Caritas fordert nachhaltigere Hilfe gegen Teuerung
Jene Menschen, die schon vor der Krise zu wenig Geld hatten, würden von den aktuellen Preissteigerungen besonders stark getroffen. Gleichzeitig würden sich aber immer mehr Menschen an die Sozialberatungsstellen der Caritas wenden, die bisher ohne Unterstützung zurechtgekommen sind. Allein in Wien sei die Zahl der Beratungen um die Hälfte gestiegen. Bei den Caritas-Lebensmittelausgabestellen LEO würden nach 17 Tonnen pro Woche im Vorjahr mittlerweile 26 Tonnen wöchentlich ausgegeben. Wegen des Andrangs musste die Ausgabemenge pro Haushalt deutlich reduziert werden, es gab einen Aufnahmestopp für neue Bezieher. Es sei noch kein Erdbeben, aber der Seismograph schlage bereits aus, warnte der geschäftsführende Caritasdirektor der Erzdiözese Wien, Klaus Schwertner. Die Caritas habe ihr Angebot deshalb ausgebaut.
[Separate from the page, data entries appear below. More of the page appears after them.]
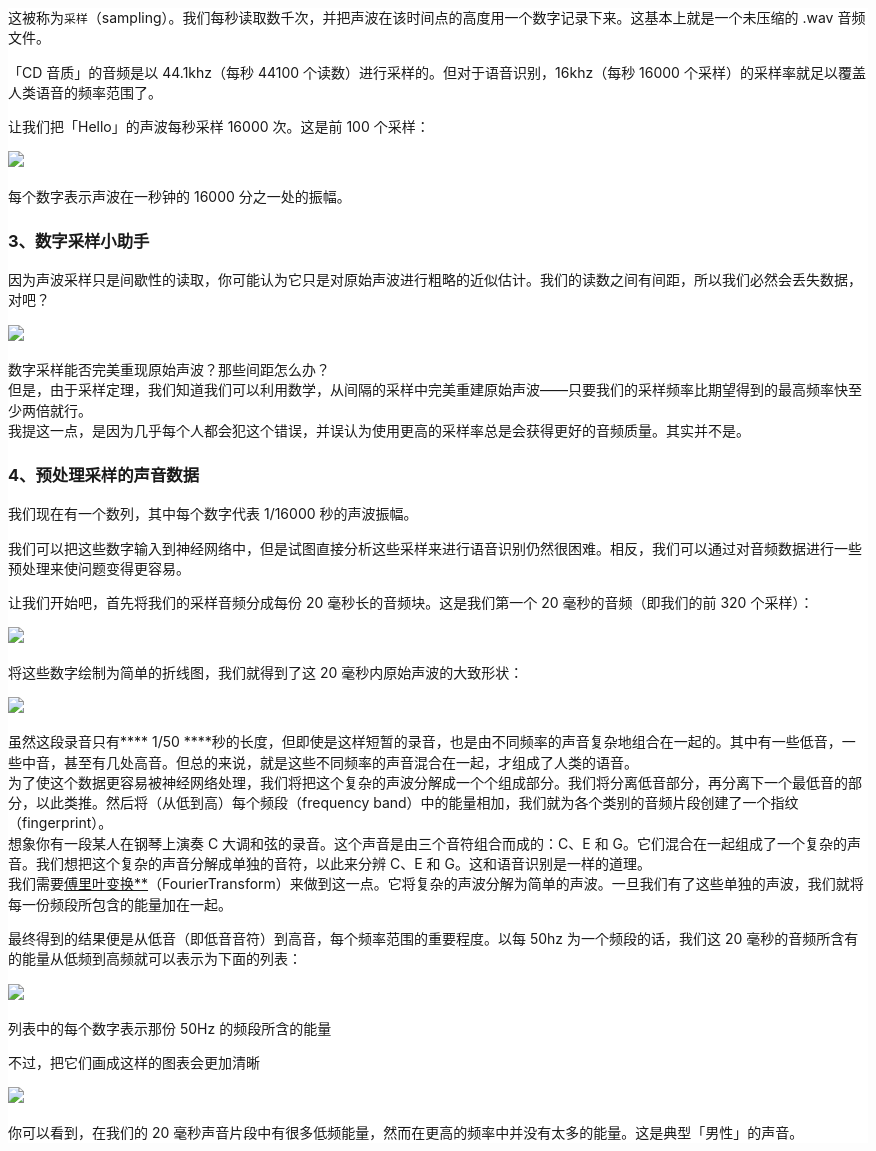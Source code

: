 这被称为`采样`（sampling）。我们每秒读取数千次，并把声波在该时间点的高度用一个数字记录下来。这基本上就是一个未压缩的 .wav 音频文件。
 
「CD 音质」的音频是以 44.1khz（每秒 44100 个读数）进行采样的。但对于语音识别，16khz（每秒 16000 个采样）的采样率就足以覆盖人类语音的频率范围了。
 
让我们把「Hello」的声波每秒采样 16000 次。这是前 100 个采样：
 
![](https://pic2.zhimg.com/80/v2-3cf62db8aaa8596a9cdff1d27eba8111_720w.png)
 
每个数字表示声波在一秒钟的 16000 分之一处的振幅。
 
### 3、数字采样小助手
 
因为声波采样只是间歇性的读取，你可能认为它只是对原始声波进行粗略的近似估计。我们的读数之间有间距，所以我们必然会丢失数据，对吧？
 
![](https://picb.zhimg.com/80/v2-b56c69aea4b2ff3dfc2c85391c9f9988_720w.jpg)
 
数字采样能否完美重现原始声波？那些间距怎么办？  
但是，由于采样定理，我们知道我们可以利用数学，从间隔的采样中完美重建原始声波——只要我们的采样频率比期望得到的最高频率快至少两倍就行。  
我提这一点，是因为几乎每个人都会犯这个错误，并误认为使用更高的采样率总是会获得更好的音频质量。其实并不是。
 
### 4、预处理采样的声音数据
 
我们现在有一个数列，其中每个数字代表 1/16000 秒的声波振幅。
 
我们可以把这些数字输入到神经网络中，但是试图直接分析这些采样来进行语音识别仍然很困难。相反，我们可以通过对音频数据进行一些预处理来使问题变得更容易。
 
让我们开始吧，首先将我们的采样音频分成每份 20 毫秒长的音频块。这是我们第一个 20 毫秒的音频（即我们的前 320 个采样）：
 
![](https://pic1.zhimg.com/80/v2-75960f4d1c77b1cadc729c901740fd5c_720w.jpg)
 
将这些数字绘制为简单的折线图，我们就得到了这 20 毫秒内原始声波的大致形状：
 
![](https://pic4.zhimg.com/80/v2-199ee880fe96dd018e64cd022b48780f_720w.jpg)
 
虽然这段录音只有\*\*\*\* 1/50 ****秒的长度，但即使是这样短暂的录音，也是由不同频率的声音复杂地组合在一起的。其中有一些低音，一些中音，甚至有几处高音。但总的来说，就是这些不同频率的声音混合在一起，才组成了人类的语音。  
为了使这个数据更容易被神经网络处理，我们将把这个复杂的声波分解成一个个组成部分。我们将分离低音部分，再分离下一个最低音的部分，以此类推。然后将（从低到高）每个频段（frequency band）中的能量相加，我们就为各个类别的音频片段创建了一个指纹（fingerprint）。  
想象你有一段某人在钢琴上演奏 C 大调和弦的录音。这个声音是由三个音符组合而成的：C、E 和 G。它们混合在一起组成了一个复杂的声音。我们想把这个复杂的声音分解成单独的音符，以此来分辨 C、E 和 G。这和语音识别是一样的道理。  
我们需要[傅里叶变换**](https://link.zhihu.com/?target=https%3A//link.jianshu.com/%3Ft%3Dhttp%3A//link.zhihu.com/%3Ftarget%3Dhttps%3A//en.wikipedia.org/wiki/Fourier_transform)（FourierTransform）来做到这一点。它将复杂的声波分解为简单的声波。一旦我们有了这些单独的声波，我们就将每一份频段所包含的能量加在一起。
 
最终得到的结果便是从低音（即低音音符）到高音，每个频率范围的重要程度。以每 50hz 为一个频段的话，我们这 20 毫秒的音频所含有的能量从低频到高频就可以表示为下面的列表：
 
![](https://pic3.zhimg.com/80/v2-9ca5025a8fa760a9caa40862e57d33ad_720w.jpg)
 
列表中的每个数字表示那份 50Hz 的频段所含的能量
 
不过，把它们画成这样的图表会更加清晰
 
![](https://picb.zhimg.com/80/v2-4eeda329c11e61b23b447a11dbd03943_720w.png)
 
你可以看到，在我们的 20 毫秒声音片段中有很多低频能量，然而在更高的频率中并没有太多的能量。这是典型「男性」的声音。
Die Rückmeldungen aus den Beratungsstellen decken sich mit den Ergebnissen der SORA-Studie. Einige davon hätte er nicht für möglich gehalten, so SORA-Forscher Christoph Hofinger bei der Präsentation. Mehr als die Hälfte der Befragten (1.011 persönliche Interviews von September bis Anfang Oktober) macht sich wegen der Teuerung Sorgen, die Wohnung warm halten zu können. 41 Prozent fürchten, sich bei weiteren Preissteigerungen verschulden zu müssen. Im untersten Einkommensdrittel sind es gar 72 Prozent.
Fast zwei Drittel sparen bereits bei Urlaub, Freizeit und Kultur - mit einem möglichen Domino-Effekt in den betroffenen Branchen, so Hofinger. Ein Drittel der befragten Eltern spart schon bei der Förderung ihrer Kinder. In den offiziellen Statistiken sei es noch nicht abzulesen, aber "die Not nimmt zu", fasste Parr zusammen.
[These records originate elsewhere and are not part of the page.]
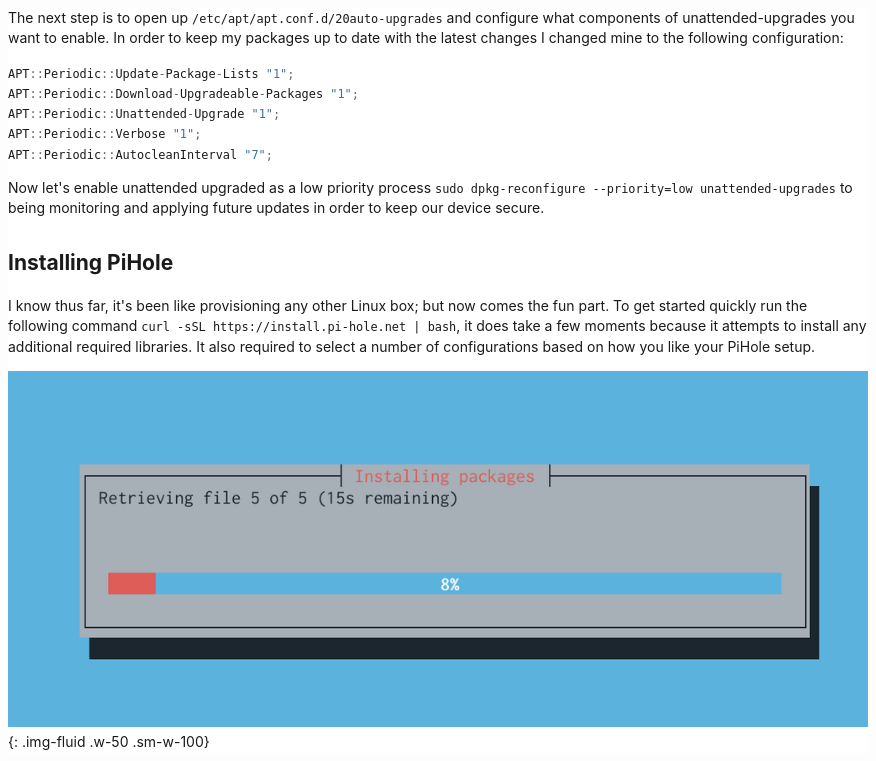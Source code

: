 The next step is to open up `/etc/apt/apt.conf.d/20auto-upgrades` and configure what components of unattended-upgrades you want to enable. In order to keep my packages up to date with the latest changes I changed mine to the following configuration:

```javascript
APT::Periodic::Update-Package-Lists "1";
APT::Periodic::Download-Upgradeable-Packages "1";
APT::Periodic::Unattended-Upgrade "1";
APT::Periodic::Verbose "1";
APT::Periodic::AutocleanInterval "7";
```

Now let's enable unattended upgraded as a low priority process `sudo dpkg-reconfigure --priority=low unattended-upgrades` to being monitoring and applying future updates in order to keep our device secure.


## Installing PiHole

I know thus far, it's been like provisioning any other Linux box; but now comes the fun part.
To get started quickly run the following command `curl -sSL https://install.pi-hole.net | bash`, it does take a few moments because it attempts to install any additional required libraries. It also required to select a number of configurations based on how you like your PiHole setup.

![Beginning Install (15%)](/img/posts/setting_up_a_pihole/installing_pihole_1.png){: .img-fluid .w-50 .sm-w-100}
Die bisherigen Maßnahmen der Regierung würden zwar kurzfristig helfen. Längerfristig verpufften sie aber und sie könnten auch keine Zunahme der Armut verhindern, warnte Schwertner. Es brauche deshalb weitere Entlastungen. "Wir müssen den Sozialstaat armutsfest und krisensicher machen." In der aktuellen Krise gehe es nicht nur um kalte Wohnungen oder leere Kühlschränke, sondern auch um den sozialen Zusammenhalt im Land, so Schwertner. Laut SORA-Umfrage fürchten auch 8 von 10 Befragten um den sozialen Zusammenhalt, sollten nicht weitere Maßnahmen gegen die Teuerung folgen.
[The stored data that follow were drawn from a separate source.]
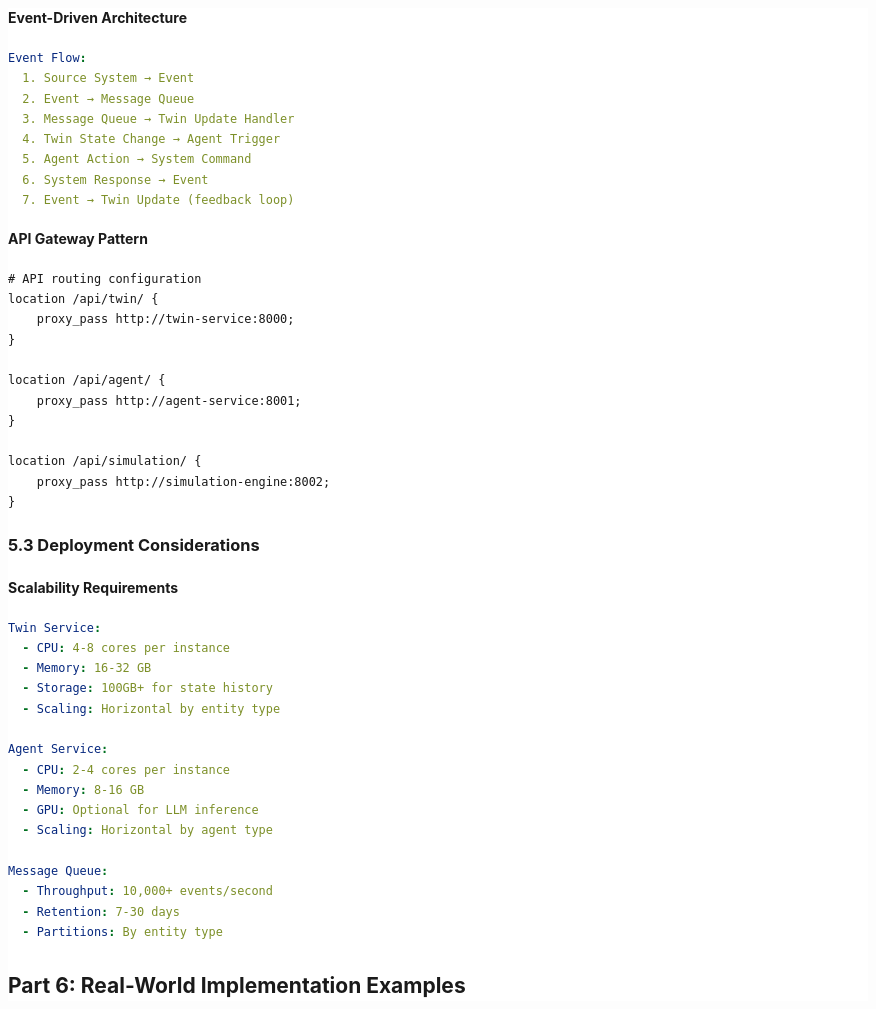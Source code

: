 #### Event-Driven Architecture
```yaml
Event Flow:
  1. Source System → Event
  2. Event → Message Queue
  3. Message Queue → Twin Update Handler
  4. Twin State Change → Agent Trigger
  5. Agent Action → System Command
  6. System Response → Event
  7. Event → Twin Update (feedback loop)
```

#### API Gateway Pattern
```nginx
# API routing configuration
location /api/twin/ {
    proxy_pass http://twin-service:8000;
}

location /api/agent/ {
    proxy_pass http://agent-service:8001;
}

location /api/simulation/ {
    proxy_pass http://simulation-engine:8002;
}
```

### 5.3 Deployment Considerations

#### Scalability Requirements
```yaml
Twin Service:
  - CPU: 4-8 cores per instance
  - Memory: 16-32 GB
  - Storage: 100GB+ for state history
  - Scaling: Horizontal by entity type

Agent Service:
  - CPU: 2-4 cores per instance
  - Memory: 8-16 GB
  - GPU: Optional for LLM inference
  - Scaling: Horizontal by agent type

Message Queue:
  - Throughput: 10,000+ events/second
  - Retention: 7-30 days
  - Partitions: By entity type
```

## Part 6: Real-World Implementation Examples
Dabei zeigt sich eine erstaunlich große Solidarität. 89 Prozent der Befragten fordern, zuallererst armutsgefährdete Menschen zu unterstützen. 83 Prozent sind neben Einmalhilfen auch für eine dauerhafte Anhebung des Arbeitslosengeldes und der unterhalb der Armutsgrenze von knapp 1.400 Euro liegenden Sozialhilfe. Selbst unter jenen, die derzeit nicht sparen müssen, sind es noch drei Viertel.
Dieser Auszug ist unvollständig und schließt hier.